Information provided:
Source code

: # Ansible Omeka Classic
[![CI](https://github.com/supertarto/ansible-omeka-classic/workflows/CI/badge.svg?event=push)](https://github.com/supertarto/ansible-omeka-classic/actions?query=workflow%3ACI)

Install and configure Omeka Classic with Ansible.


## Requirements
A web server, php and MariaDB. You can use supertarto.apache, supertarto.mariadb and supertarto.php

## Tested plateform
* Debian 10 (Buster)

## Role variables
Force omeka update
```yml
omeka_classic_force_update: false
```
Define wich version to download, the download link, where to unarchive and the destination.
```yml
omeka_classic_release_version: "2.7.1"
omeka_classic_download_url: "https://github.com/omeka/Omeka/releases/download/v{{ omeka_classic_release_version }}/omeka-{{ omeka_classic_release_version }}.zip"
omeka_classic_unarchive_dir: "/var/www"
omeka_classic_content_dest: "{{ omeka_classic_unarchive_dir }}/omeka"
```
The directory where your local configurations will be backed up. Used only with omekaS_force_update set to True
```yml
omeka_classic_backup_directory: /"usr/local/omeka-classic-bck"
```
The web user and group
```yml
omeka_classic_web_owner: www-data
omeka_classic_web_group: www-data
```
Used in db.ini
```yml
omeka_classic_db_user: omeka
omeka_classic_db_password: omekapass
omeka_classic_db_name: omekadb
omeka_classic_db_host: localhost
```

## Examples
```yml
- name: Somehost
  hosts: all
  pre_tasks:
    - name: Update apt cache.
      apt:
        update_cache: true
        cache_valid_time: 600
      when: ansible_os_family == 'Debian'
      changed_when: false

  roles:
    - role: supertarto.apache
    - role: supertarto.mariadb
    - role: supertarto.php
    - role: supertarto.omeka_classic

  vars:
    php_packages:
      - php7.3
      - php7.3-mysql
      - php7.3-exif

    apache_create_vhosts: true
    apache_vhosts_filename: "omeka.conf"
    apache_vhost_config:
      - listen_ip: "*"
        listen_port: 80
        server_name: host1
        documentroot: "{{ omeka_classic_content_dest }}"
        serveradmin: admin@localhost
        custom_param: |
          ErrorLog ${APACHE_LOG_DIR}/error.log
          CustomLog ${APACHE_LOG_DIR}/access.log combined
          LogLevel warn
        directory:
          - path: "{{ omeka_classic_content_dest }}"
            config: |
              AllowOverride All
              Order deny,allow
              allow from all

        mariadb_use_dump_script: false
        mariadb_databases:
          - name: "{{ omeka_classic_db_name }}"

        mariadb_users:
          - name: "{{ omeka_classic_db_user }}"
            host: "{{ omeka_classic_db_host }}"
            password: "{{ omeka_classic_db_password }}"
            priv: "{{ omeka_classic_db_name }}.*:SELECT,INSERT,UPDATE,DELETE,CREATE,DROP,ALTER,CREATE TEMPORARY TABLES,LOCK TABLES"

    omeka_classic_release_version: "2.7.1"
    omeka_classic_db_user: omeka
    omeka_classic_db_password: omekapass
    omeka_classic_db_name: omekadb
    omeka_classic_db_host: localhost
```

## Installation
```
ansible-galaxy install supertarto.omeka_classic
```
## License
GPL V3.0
* * *
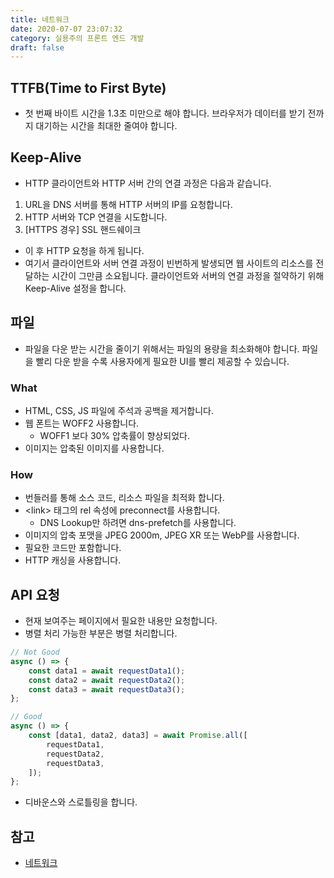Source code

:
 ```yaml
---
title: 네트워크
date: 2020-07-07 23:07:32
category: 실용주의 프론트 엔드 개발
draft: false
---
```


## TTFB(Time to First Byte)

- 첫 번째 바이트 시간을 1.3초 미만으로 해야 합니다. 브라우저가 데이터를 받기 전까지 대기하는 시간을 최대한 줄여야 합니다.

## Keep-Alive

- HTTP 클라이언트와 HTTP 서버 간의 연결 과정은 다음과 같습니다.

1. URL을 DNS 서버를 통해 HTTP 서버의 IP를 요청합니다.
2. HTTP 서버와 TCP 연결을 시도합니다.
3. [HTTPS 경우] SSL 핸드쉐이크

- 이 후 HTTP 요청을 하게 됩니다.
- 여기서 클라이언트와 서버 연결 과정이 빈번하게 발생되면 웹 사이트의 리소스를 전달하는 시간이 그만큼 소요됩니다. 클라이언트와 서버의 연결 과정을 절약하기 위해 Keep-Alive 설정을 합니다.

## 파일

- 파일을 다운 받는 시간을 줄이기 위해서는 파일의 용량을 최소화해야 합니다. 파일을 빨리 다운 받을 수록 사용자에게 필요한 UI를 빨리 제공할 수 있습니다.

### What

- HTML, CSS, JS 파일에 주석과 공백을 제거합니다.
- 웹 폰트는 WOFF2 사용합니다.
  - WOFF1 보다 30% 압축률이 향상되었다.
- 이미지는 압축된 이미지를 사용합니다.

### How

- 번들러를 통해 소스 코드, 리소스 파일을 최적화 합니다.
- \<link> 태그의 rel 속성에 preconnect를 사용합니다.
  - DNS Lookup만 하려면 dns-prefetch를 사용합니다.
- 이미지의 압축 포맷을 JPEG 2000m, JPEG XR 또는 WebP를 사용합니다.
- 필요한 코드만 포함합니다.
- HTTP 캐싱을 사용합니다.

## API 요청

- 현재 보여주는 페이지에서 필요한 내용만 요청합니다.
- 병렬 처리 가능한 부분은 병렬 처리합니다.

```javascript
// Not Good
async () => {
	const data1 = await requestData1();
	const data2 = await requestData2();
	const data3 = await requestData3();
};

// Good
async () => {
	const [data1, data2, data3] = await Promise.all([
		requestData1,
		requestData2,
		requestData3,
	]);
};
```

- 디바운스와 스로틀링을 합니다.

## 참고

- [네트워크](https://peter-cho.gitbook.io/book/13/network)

What is being asked:
Set down, from the entries above, exactly the lines from the one with "- HTTP 클라이언트와 HTTP 서버 간의 연결 과정은 다음과 같습니다." up to and including the one with "- [네트워크](https", and no other lines.

Response below:
- HTTP 클라이언트와 HTTP 서버 간의 연결 과정은 다음과 같습니다.

1. URL을 DNS 서버를 통해 HTTP 서버의 IP를 요청합니다.
2. HTTP 서버와 TCP 연결을 시도합니다.
3. [HTTPS 경우] SSL 핸드쉐이크

- 이 후 HTTP 요청을 하게 됩니다.
- 여기서 클라이언트와 서버 연결 과정이 빈번하게 발생되면 웹 사이트의 리소스를 전달하는 시간이 그만큼 소요됩니다. 클라이언트와 서버의 연결 과정을 절약하기 위해 Keep-Alive 설정을 합니다.

## 파일

- 파일을 다운 받는 시간을 줄이기 위해서는 파일의 용량을 최소화해야 합니다. 파일을 빨리 다운 받을 수록 사용자에게 필요한 UI를 빨리 제공할 수 있습니다.

### What

- HTML, CSS, JS 파일에 주석과 공백을 제거합니다.
- 웹 폰트는 WOFF2 사용합니다.
  - WOFF1 보다 30% 압축률이 향상되었다.
- 이미지는 압축된 이미지를 사용합니다.

### How

- 번들러를 통해 소스 코드, 리소스 파일을 최적화 합니다.
- \<link> 태그의 rel 속성에 preconnect를 사용합니다.
  - DNS Lookup만 하려면 dns-prefetch를 사용합니다.
- 이미지의 압축 포맷을 JPEG 2000m, JPEG XR 또는 WebP를 사용합니다.
- 필요한 코드만 포함합니다.
- HTTP 캐싱을 사용합니다.

## API 요청

- 현재 보여주는 페이지에서 필요한 내용만 요청합니다.
- 병렬 처리 가능한 부분은 병렬 처리합니다.

```javascript
// Not Good
async () => {
	const data1 = await requestData1();
	const data2 = await requestData2();
	const data3 = await requestData3();
};

// Good
async () => {
	const [data1, data2, data3] = await Promise.all([
		requestData1,
		requestData2,
		requestData3,
	]);
};
```

- 디바운스와 스로틀링을 합니다.

## 참고

- [네트워크](https://peter-cho.gitbook.io/book/13/network)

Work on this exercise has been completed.